Instances of bullying, especially directed at Craig’s children, break his heart, he said. There are now resources available to students who may have mental health issues, unstable home lives and they are the ones who need the district’s support, he said. He wants to see those resources better implemented into district policy as a means to address student needs relating to bullying and suicide prevention.
Partnerships with the Arthur Center and Mental Health Task Force are a definite positive, DeMint said, but the district also needs to focus on its guidance departments to give counselors the resources they need.
“(We need) to see if they can spend some more time with those students, and give them some professional development so that they can understand and handle and recognize those signs a little bit more,” she said, adding education programs for students also should be explored.
Communication would work wonders, said Femrite, adding students, teachers and others should feel comfortable telling an authority figure if they have concerns about someone.
School used to conclude at 3 p.m., you could go home and get away from it, Nelson said, adding that is no longer the case due to social media.

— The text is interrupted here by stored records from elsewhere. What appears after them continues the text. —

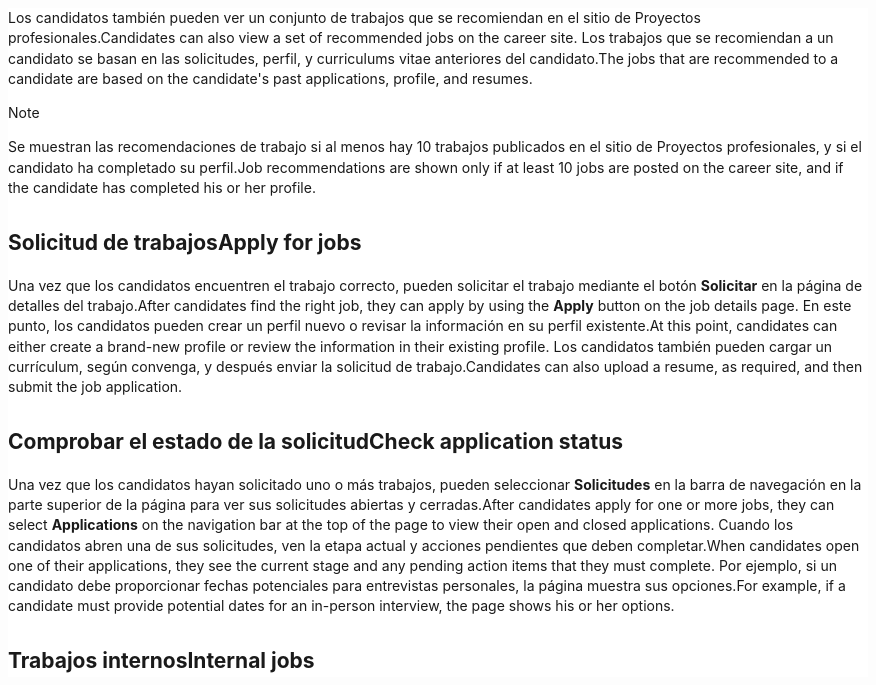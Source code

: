 <span data-ttu-id="d5101-153">Los candidatos también pueden ver un conjunto de trabajos que se recomiendan en el sitio de Proyectos profesionales.</span><span class="sxs-lookup"><span data-stu-id="d5101-153">Candidates can also view a set of recommended jobs on the career site.</span></span> <span data-ttu-id="d5101-154">Los trabajos que se recomiendan a un candidato se basan en las solicitudes, perfil, y curriculums vitae anteriores del candidato.</span><span class="sxs-lookup"><span data-stu-id="d5101-154">The jobs that are recommended to a candidate are based on the candidate's past applications, profile, and resumes.</span></span>

> [!NOTE]
> <span data-ttu-id="d5101-155">Se muestran las recomendaciones de trabajo si al menos hay 10 trabajos publicados en el sitio de Proyectos profesionales, y si el candidato ha completado su perfil.</span><span class="sxs-lookup"><span data-stu-id="d5101-155">Job recommendations are shown only if at least 10 jobs are posted on the career site, and if the candidate has completed his or her profile.</span></span>

## <a name="apply-for-jobs"></a><span data-ttu-id="d5101-156">Solicitud de trabajos</span><span class="sxs-lookup"><span data-stu-id="d5101-156">Apply for jobs</span></span>

<span data-ttu-id="d5101-157">Una vez que los candidatos encuentren el trabajo correcto, pueden solicitar el trabajo mediante el botón **Solicitar** en la página de detalles del trabajo.</span><span class="sxs-lookup"><span data-stu-id="d5101-157">After candidates find the right job, they can apply by using the **Apply** button on the job details page.</span></span> <span data-ttu-id="d5101-158">En este punto, los candidatos pueden crear un perfil nuevo o revisar la información en su perfil existente.</span><span class="sxs-lookup"><span data-stu-id="d5101-158">At this point, candidates can either create a brand-new profile or review the information in their existing profile.</span></span> <span data-ttu-id="d5101-159">Los candidatos también pueden cargar un currículum, según convenga, y después enviar la solicitud de trabajo.</span><span class="sxs-lookup"><span data-stu-id="d5101-159">Candidates can also upload a resume, as required, and then submit the job application.</span></span>

## <a name="check-application-status"></a><span data-ttu-id="d5101-160">Comprobar el estado de la solicitud</span><span class="sxs-lookup"><span data-stu-id="d5101-160">Check application status</span></span>

<span data-ttu-id="d5101-161">Una vez que los candidatos hayan solicitado uno o más trabajos, pueden seleccionar **Solicitudes** en la barra de navegación en la parte superior de la página para ver sus solicitudes abiertas y cerradas.</span><span class="sxs-lookup"><span data-stu-id="d5101-161">After candidates apply for one or more jobs, they can select **Applications** on the navigation bar at the top of the page to view their open and closed applications.</span></span> <span data-ttu-id="d5101-162">Cuando los candidatos abren una de sus solicitudes, ven la etapa actual y acciones pendientes que deben completar.</span><span class="sxs-lookup"><span data-stu-id="d5101-162">When candidates open one of their applications, they see the current stage and any pending action items that they must complete.</span></span> <span data-ttu-id="d5101-163">Por ejemplo, si un candidato debe proporcionar fechas potenciales para entrevistas personales, la página muestra sus opciones.</span><span class="sxs-lookup"><span data-stu-id="d5101-163">For example, if a candidate must provide potential dates for an in-person interview, the page shows his or her options.</span></span>

## <a name="internal-jobs"></a><span data-ttu-id="d5101-164">Trabajos internos</span><span class="sxs-lookup"><span data-stu-id="d5101-164">Internal jobs</span></span>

So, a lot of bullying prevention starts at home and from a young age, she said.
“We need to work with parents and monitor what our children are doing and working with the guidance counselors,” Nelson said, adding guidance counselors are needed students feel comfortable talking to.
Counselor support, training and reporting procedures need to be an aspect of bullying and suicide prevention in the district, Oxford said. If there is bullying at school, the district should also look to what is happening at home, in case intervention is needed, he said.
Elective at-school Bible study
Board members addressed a question relating to the separation of church and state regarding Bible studies as a class in public schools. The audience wanted to know, if the Missouri General Assembly were to approve a bible-study course as an elective, would candidates support it.
All candidates said they would approve of the course, but two candidates did have caveats.
“I would also hope that we would expand upon that and have another type of, maybe eastern cultures class, or develop another type or religion (class) as well,” Nelson said.
Oxford mirrored Nelson’s sentiments, but would want the class to be presented from a historical/literary standpoint. “Make it an academic study … as long as there is no preference for one exact denomination,” he said.
The audience also asked about solutions for teacher retention. Opinions ranged from looking at salary and benefits, to benefits for support staff. Candidates were split in opinions on whether to provide district funds for students at the Mexico Education Center to take the General Educational Development test, or GED, which is a $95 test. Students at the center are already on a diploma, rather than GED track. A number of candidates could not give a definitive answer until they knew more about how many are taking the GED rather than going for a diploma.
When it comes to how students and staff dress, the district offers more general guidelines than an actual dress code with rules about shirt condition or shorts length. A majority of candidates wanted to continue working under the general guidelines for dress rather than impose a more stringent dress code on students and even staff.
All candidates said they would either attend all school board meetings or attend as many as possible, due to either work or student commitments. For those who have students in athletics programs, or other programs, they come first. Candidates also would look for ways to be a more active presence in all school buildings, such as through the lunch buddy program, or other means. This can include a classroom observation.